The microfine long fibers generated by separation or opening covers the outer surface in a areal ratio of 50% or less, preferably 10 to 50%, and more preferably 15 to 45% of the outer surface. Within the above ranges, an antique appearance resembling that of natural leathers is easily obtained. A bundle in the first to tenth bundles, preferably a bundle in the first to fifth bundles in the thickness direction from the outer surface of the semigrain-finished leather-like sheet is separated or opened into individual microfine long fibers. As described above, since only the bundles in the outer surface portion of the grain-finished leather-like sheet are separated and the inner bundles are not separated, an appearance clearly distinguished from a suede finish, i.e., an intermediate appearance of the grain finish and the suede finish (semigrain-finished appearance) is easily obtained. The effect of the present invention is obtained when at least one bundle in the first to tenth bundles, preferably at least one bundle in the first to fifth bundles is separated as long as the outer surface is covered with the microfine long fibers generated by the separation within the above range, and the ratio of the separated bundles is not particularly limited. In addition, the microfine long fibers in one fiber bundle are not needed to be all separated into individual microfine long fibers.
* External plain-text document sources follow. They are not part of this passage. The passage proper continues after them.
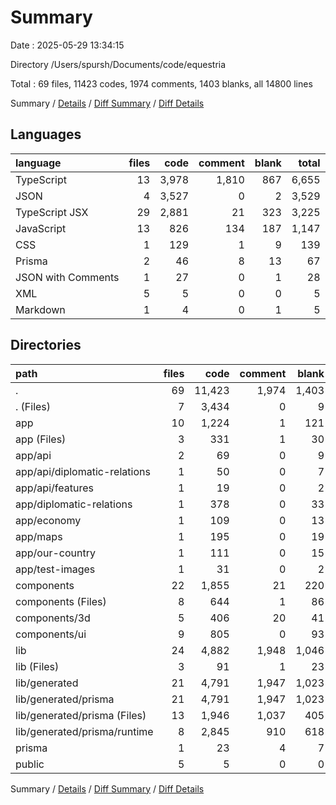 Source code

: # Summary

Date : 2025-05-29 13:34:15

Directory /Users/spursh/Documents/code/equestria

Total : 69 files,  11423 codes, 1974 comments, 1403 blanks, all 14800 lines

Summary / [Details](details.md) / [Diff Summary](diff.md) / [Diff Details](diff-details.md)

## Languages
| language | files | code | comment | blank | total |
| :--- | ---: | ---: | ---: | ---: | ---: |
| TypeScript | 13 | 3,978 | 1,810 | 867 | 6,655 |
| JSON | 4 | 3,527 | 0 | 2 | 3,529 |
| TypeScript JSX | 29 | 2,881 | 21 | 323 | 3,225 |
| JavaScript | 13 | 826 | 134 | 187 | 1,147 |
| CSS | 1 | 129 | 1 | 9 | 139 |
| Prisma | 2 | 46 | 8 | 13 | 67 |
| JSON with Comments | 1 | 27 | 0 | 1 | 28 |
| XML | 5 | 5 | 0 | 0 | 5 |
| Markdown | 1 | 4 | 0 | 1 | 5 |

## Directories
| path | files | code | comment | blank | total |
| :--- | ---: | ---: | ---: | ---: | ---: |
| . | 69 | 11,423 | 1,974 | 1,403 | 14,800 |
| . (Files) | 7 | 3,434 | 0 | 9 | 3,443 |
| app | 10 | 1,224 | 1 | 121 | 1,346 |
| app (Files) | 3 | 331 | 1 | 30 | 362 |
| app/api | 2 | 69 | 0 | 9 | 78 |
| app/api/diplomatic-relations | 1 | 50 | 0 | 7 | 57 |
| app/api/features | 1 | 19 | 0 | 2 | 21 |
| app/diplomatic-relations | 1 | 378 | 0 | 33 | 411 |
| app/economy | 1 | 109 | 0 | 13 | 122 |
| app/maps | 1 | 195 | 0 | 19 | 214 |
| app/our-country | 1 | 111 | 0 | 15 | 126 |
| app/test-images | 1 | 31 | 0 | 2 | 33 |
| components | 22 | 1,855 | 21 | 220 | 2,096 |
| components (Files) | 8 | 644 | 1 | 86 | 731 |
| components/3d | 5 | 406 | 20 | 41 | 467 |
| components/ui | 9 | 805 | 0 | 93 | 898 |
| lib | 24 | 4,882 | 1,948 | 1,046 | 7,876 |
| lib (Files) | 3 | 91 | 1 | 23 | 115 |
| lib/generated | 21 | 4,791 | 1,947 | 1,023 | 7,761 |
| lib/generated/prisma | 21 | 4,791 | 1,947 | 1,023 | 7,761 |
| lib/generated/prisma (Files) | 13 | 1,946 | 1,037 | 405 | 3,388 |
| lib/generated/prisma/runtime | 8 | 2,845 | 910 | 618 | 4,373 |
| prisma | 1 | 23 | 4 | 7 | 34 |
| public | 5 | 5 | 0 | 0 | 5 |

Summary / [Details](details.md) / [Diff Summary](diff.md) / [Diff Details](diff-details.md)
The antique-looking semigrain-finished leather-like sheet of the invention combines a low compression resistance and a dense feel each comparable to those of natural leathers and easily forms an antique appearance resembling that of natural leathers, and therefore, is suitably used in an application requiring an antique appearance such as clothes, shoes, bags, furniture, car seat, gloves, and briefcases.
The present invention will be described with reference to examples. However, it should be noted that the scope of the present invention is not limited thereto. The terms “part(s)” and “%” used in examples are based on mass as far as otherwise noticed. Each property was measure by the following method.
(1) Average Fineness of Microfine Long Fibers
The average cross-sectional area of 20 microfine long fibers constituting a leather-like sheet was obtained under a scanning electron microscope (several hundreds to several thousand of magnification). The average fineness was calculated from the obtained average cross-sectional area and the density of the polymer constituting the fibers.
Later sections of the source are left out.